───── RECORDS FOR THIS EXERCISE ─────

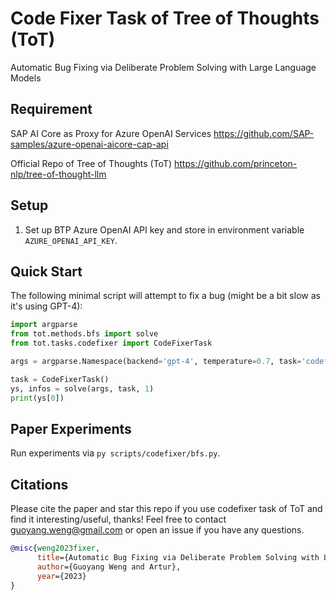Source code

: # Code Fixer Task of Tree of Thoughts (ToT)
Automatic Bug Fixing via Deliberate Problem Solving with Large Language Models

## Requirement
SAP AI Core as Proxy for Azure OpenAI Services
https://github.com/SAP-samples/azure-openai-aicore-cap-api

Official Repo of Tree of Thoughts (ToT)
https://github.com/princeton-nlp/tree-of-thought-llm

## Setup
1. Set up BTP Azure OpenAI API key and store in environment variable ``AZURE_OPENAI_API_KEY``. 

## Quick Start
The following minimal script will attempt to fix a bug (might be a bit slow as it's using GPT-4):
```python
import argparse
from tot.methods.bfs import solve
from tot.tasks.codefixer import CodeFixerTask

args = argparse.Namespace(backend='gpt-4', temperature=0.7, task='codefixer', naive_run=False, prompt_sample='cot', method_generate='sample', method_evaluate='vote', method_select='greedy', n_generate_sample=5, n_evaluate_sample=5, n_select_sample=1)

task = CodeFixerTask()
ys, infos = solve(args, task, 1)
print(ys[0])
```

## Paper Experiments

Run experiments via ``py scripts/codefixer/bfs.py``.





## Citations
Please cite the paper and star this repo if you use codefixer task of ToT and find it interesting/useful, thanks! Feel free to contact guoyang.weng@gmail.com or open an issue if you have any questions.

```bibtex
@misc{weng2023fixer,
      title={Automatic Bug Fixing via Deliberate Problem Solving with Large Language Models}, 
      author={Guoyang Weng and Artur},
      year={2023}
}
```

─────

▸ **EXERCISE INSTRUCTIONS**
Copy the listing exactly. Leave the pictures out.

▸ **RESPONSE AREA**
Source code

: # Code Fixer Task of Tree of Thoughts (ToT)
Automatic Bug Fixing via Deliberate Problem Solving with Large Language Models

## Requirement
SAP AI Core as Proxy for Azure OpenAI Services
https://github.com/SAP-samples/azure-openai-aicore-cap-api

Official Repo of Tree of Thoughts (ToT)
https://github.com/princeton-nlp/tree-of-thought-llm

## Setup
1. Set up BTP Azure OpenAI API key and store in environment variable ``AZURE_OPENAI_API_KEY``. 

## Quick Start
The following minimal script will attempt to fix a bug (might be a bit slow as it's using GPT-4):
```python
import argparse
from tot.methods.bfs import solve
from tot.tasks.codefixer import CodeFixerTask

args = argparse.Namespace(backend='gpt-4', temperature=0.7, task='codefixer', naive_run=False, prompt_sample='cot', method_generate='sample', method_evaluate='vote', method_select='greedy', n_generate_sample=5, n_evaluate_sample=5, n_select_sample=1)

task = CodeFixerTask()
ys, infos = solve(args, task, 1)
print(ys[0])
```

## Paper Experiments

Run experiments via ``py scripts/codefixer/bfs.py``.





## Citations
Please cite the paper and star this repo if you use codefixer task of ToT and find it interesting/useful, thanks! Feel free to contact guoyang.weng@gmail.com or open an issue if you have any questions.

```bibtex
@misc{weng2023fixer,
      title={Automatic Bug Fixing via Deliberate Problem Solving with Large Language Models}, 
      author={Guoyang Weng and Artur},
      year={2023}
}
```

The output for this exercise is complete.